State only the number of lines below where the word "initialTravelPlan" is found.

====== SOURCE DATA

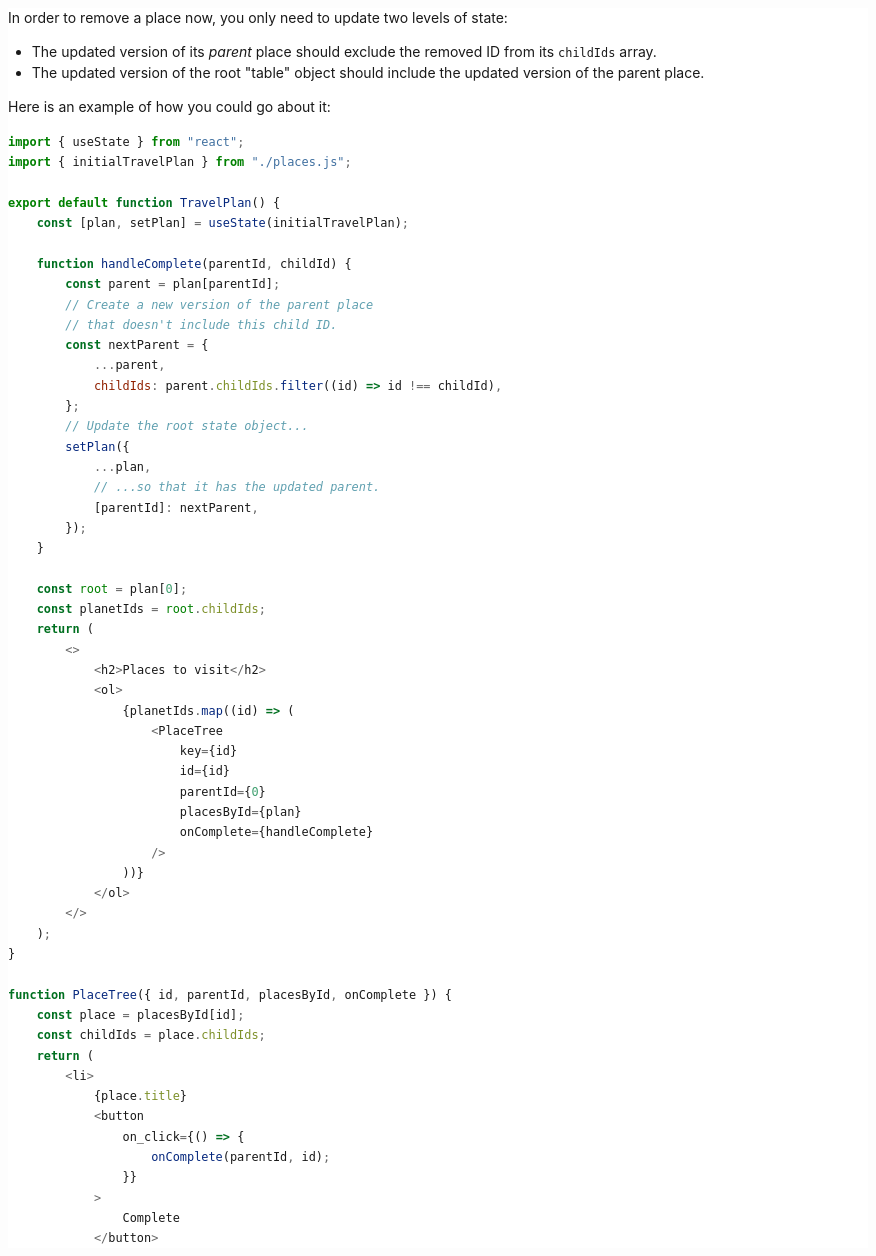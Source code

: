 In order to remove a place now, you only need to update two levels of state:

-   The updated version of its _parent_ place should exclude the removed ID from its `childIds` array.
-   The updated version of the root "table" object should include the updated version of the parent place.

Here is an example of how you could go about it:

```js
import { useState } from "react";
import { initialTravelPlan } from "./places.js";

export default function TravelPlan() {
	const [plan, setPlan] = useState(initialTravelPlan);

	function handleComplete(parentId, childId) {
		const parent = plan[parentId];
		// Create a new version of the parent place
		// that doesn't include this child ID.
		const nextParent = {
			...parent,
			childIds: parent.childIds.filter((id) => id !== childId),
		};
		// Update the root state object...
		setPlan({
			...plan,
			// ...so that it has the updated parent.
			[parentId]: nextParent,
		});
	}

	const root = plan[0];
	const planetIds = root.childIds;
	return (
		<>
			<h2>Places to visit</h2>
			<ol>
				{planetIds.map((id) => (
					<PlaceTree
						key={id}
						id={id}
						parentId={0}
						placesById={plan}
						onComplete={handleComplete}
					/>
				))}
			</ol>
		</>
	);
}

function PlaceTree({ id, parentId, placesById, onComplete }) {
	const place = placesById[id];
	const childIds = place.childIds;
	return (
		<li>
			{place.title}
			<button
				on_click={() => {
					onComplete(parentId, id);
				}}
			>
				Complete
			</button>
```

============

* OUTPUT OF THE TASK
2